**Data section**
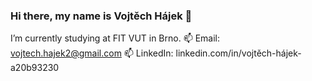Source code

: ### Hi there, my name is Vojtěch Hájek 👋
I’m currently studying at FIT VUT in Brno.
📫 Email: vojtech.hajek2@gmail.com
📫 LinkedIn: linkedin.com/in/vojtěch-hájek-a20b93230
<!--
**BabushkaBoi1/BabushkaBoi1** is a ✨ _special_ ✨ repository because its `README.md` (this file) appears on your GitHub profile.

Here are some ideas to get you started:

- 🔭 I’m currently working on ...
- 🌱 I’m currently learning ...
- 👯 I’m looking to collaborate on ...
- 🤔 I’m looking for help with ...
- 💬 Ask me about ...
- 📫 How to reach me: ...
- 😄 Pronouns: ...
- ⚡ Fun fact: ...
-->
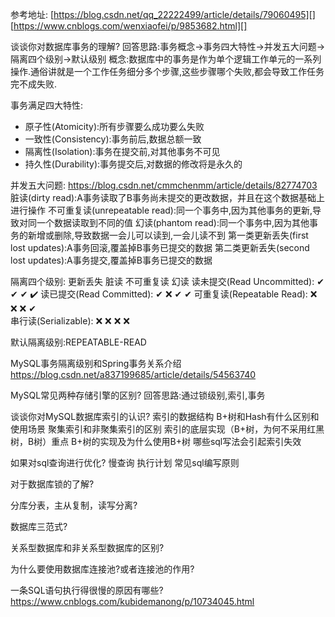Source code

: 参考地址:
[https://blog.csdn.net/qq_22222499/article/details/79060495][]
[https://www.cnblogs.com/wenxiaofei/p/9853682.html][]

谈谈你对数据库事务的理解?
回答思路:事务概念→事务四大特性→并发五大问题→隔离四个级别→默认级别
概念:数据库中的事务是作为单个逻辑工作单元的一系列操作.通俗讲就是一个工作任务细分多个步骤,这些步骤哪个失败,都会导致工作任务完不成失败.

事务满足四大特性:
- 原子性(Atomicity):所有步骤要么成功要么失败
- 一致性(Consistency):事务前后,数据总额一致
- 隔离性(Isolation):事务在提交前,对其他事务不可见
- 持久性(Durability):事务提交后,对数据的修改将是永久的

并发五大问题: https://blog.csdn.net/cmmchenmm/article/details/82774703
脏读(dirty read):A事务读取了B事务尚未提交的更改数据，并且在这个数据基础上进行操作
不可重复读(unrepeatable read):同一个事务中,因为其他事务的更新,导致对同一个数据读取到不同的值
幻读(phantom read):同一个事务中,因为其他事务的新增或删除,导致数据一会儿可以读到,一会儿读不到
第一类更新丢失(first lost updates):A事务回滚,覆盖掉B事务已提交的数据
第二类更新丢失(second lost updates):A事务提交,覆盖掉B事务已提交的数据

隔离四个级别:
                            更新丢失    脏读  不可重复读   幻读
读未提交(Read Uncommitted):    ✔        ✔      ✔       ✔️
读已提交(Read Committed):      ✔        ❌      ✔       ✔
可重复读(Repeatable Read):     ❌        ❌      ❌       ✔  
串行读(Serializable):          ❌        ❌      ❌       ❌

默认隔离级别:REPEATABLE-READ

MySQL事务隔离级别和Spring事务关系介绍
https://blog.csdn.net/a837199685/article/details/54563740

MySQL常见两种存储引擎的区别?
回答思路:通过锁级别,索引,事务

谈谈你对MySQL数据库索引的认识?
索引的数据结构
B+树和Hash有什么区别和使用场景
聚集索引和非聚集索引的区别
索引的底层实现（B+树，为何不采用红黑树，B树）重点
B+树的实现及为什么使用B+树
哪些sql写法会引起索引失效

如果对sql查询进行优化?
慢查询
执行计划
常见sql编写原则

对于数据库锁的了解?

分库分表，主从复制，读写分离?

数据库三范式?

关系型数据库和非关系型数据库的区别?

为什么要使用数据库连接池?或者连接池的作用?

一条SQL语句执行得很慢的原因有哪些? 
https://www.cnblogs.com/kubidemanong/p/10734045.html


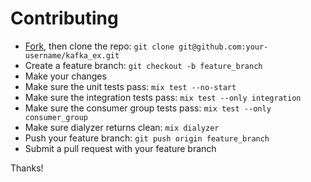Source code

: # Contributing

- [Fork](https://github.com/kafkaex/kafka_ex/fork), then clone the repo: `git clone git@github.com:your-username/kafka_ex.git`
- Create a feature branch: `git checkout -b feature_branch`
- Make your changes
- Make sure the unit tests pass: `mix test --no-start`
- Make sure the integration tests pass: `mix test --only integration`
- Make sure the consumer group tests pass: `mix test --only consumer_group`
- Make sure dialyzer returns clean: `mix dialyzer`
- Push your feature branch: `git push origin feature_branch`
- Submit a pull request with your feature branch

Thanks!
---
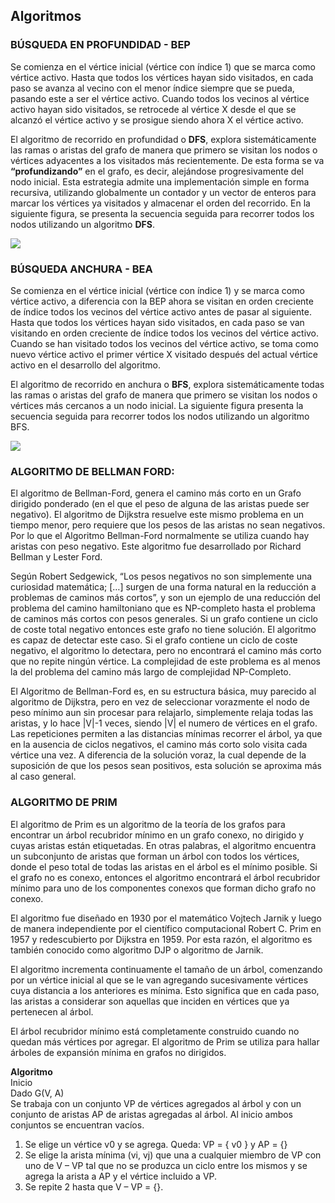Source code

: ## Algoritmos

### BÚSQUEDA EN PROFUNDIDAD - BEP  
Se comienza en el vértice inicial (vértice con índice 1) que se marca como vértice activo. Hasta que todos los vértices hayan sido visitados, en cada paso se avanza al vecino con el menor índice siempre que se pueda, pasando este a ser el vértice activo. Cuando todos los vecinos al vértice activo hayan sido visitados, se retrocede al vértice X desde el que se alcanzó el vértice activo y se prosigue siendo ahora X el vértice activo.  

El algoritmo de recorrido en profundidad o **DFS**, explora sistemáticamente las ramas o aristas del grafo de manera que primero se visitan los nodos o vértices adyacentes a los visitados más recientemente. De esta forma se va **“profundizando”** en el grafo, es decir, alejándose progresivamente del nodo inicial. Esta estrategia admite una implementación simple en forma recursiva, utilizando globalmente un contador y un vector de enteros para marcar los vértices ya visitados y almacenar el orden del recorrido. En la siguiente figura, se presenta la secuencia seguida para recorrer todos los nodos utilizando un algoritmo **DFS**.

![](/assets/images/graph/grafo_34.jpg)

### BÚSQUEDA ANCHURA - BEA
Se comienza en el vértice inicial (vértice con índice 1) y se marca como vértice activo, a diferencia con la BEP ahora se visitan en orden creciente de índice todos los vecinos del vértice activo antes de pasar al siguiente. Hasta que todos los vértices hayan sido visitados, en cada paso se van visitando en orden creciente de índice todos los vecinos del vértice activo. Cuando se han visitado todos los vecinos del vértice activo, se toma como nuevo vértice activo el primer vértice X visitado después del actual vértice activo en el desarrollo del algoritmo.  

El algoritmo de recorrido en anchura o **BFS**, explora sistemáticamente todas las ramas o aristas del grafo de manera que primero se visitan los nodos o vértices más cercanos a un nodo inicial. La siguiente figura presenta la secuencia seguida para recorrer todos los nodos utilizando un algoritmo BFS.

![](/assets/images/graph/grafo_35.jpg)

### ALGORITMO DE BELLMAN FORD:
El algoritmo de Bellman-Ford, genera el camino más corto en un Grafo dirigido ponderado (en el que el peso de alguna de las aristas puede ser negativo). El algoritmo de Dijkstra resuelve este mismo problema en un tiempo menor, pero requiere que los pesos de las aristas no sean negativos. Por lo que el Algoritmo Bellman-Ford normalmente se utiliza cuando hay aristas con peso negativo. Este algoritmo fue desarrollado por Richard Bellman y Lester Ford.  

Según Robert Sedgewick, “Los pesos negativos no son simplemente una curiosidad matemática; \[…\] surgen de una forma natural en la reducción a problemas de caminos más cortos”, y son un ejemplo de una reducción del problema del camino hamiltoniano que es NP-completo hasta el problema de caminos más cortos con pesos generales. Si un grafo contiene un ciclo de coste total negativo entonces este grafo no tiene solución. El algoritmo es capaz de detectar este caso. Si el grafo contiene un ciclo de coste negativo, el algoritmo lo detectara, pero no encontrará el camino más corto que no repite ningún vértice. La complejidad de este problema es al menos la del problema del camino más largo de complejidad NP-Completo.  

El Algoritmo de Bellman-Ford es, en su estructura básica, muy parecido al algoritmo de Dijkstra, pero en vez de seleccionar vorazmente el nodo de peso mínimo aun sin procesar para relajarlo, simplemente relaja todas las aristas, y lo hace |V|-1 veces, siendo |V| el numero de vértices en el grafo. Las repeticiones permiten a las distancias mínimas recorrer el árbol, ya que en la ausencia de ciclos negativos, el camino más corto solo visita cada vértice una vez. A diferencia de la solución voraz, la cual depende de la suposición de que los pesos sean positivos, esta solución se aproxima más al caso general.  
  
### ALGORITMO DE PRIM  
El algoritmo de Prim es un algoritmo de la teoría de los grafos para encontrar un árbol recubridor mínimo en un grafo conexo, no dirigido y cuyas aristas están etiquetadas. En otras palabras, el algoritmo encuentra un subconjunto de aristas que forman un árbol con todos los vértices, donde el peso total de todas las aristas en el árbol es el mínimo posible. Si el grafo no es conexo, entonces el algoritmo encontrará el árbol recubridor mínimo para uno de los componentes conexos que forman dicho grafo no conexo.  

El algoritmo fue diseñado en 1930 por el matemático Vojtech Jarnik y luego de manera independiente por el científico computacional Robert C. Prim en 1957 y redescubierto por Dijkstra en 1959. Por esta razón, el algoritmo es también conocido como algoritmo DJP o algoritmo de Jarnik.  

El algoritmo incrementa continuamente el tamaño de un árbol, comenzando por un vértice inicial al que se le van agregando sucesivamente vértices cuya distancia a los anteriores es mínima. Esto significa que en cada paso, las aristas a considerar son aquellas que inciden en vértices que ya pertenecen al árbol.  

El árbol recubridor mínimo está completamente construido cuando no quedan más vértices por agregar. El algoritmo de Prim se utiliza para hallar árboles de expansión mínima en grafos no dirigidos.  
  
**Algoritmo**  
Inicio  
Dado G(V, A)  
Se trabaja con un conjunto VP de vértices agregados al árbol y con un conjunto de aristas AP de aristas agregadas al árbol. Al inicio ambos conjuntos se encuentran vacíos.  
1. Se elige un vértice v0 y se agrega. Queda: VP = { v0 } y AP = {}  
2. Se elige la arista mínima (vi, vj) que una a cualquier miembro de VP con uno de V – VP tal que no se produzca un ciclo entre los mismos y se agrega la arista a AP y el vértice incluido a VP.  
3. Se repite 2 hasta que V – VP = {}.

**Exercise requirements**
The expected answer is an exact copy of the lines above, beginning at the line with "- 原子性(Atomicity):所有步骤要么成功要么失败" and ending at the line with "第一类更新丢失(first lost updates):A事务回滚,覆盖掉B事务已提交的数据", with both ends in.

**Finished task**
- 原子性(Atomicity):所有步骤要么成功要么失败
- 一致性(Consistency):事务前后,数据总额一致
- 隔离性(Isolation):事务在提交前,对其他事务不可见
- 持久性(Durability):事务提交后,对数据的修改将是永久的

并发五大问题: https://blog.csdn.net/cmmchenmm/article/details/82774703
脏读(dirty read):A事务读取了B事务尚未提交的更改数据，并且在这个数据基础上进行操作
不可重复读(unrepeatable read):同一个事务中,因为其他事务的更新,导致对同一个数据读取到不同的值
幻读(phantom read):同一个事务中,因为其他事务的新增或删除,导致数据一会儿可以读到,一会儿读不到
第一类更新丢失(first lost updates):A事务回滚,覆盖掉B事务已提交的数据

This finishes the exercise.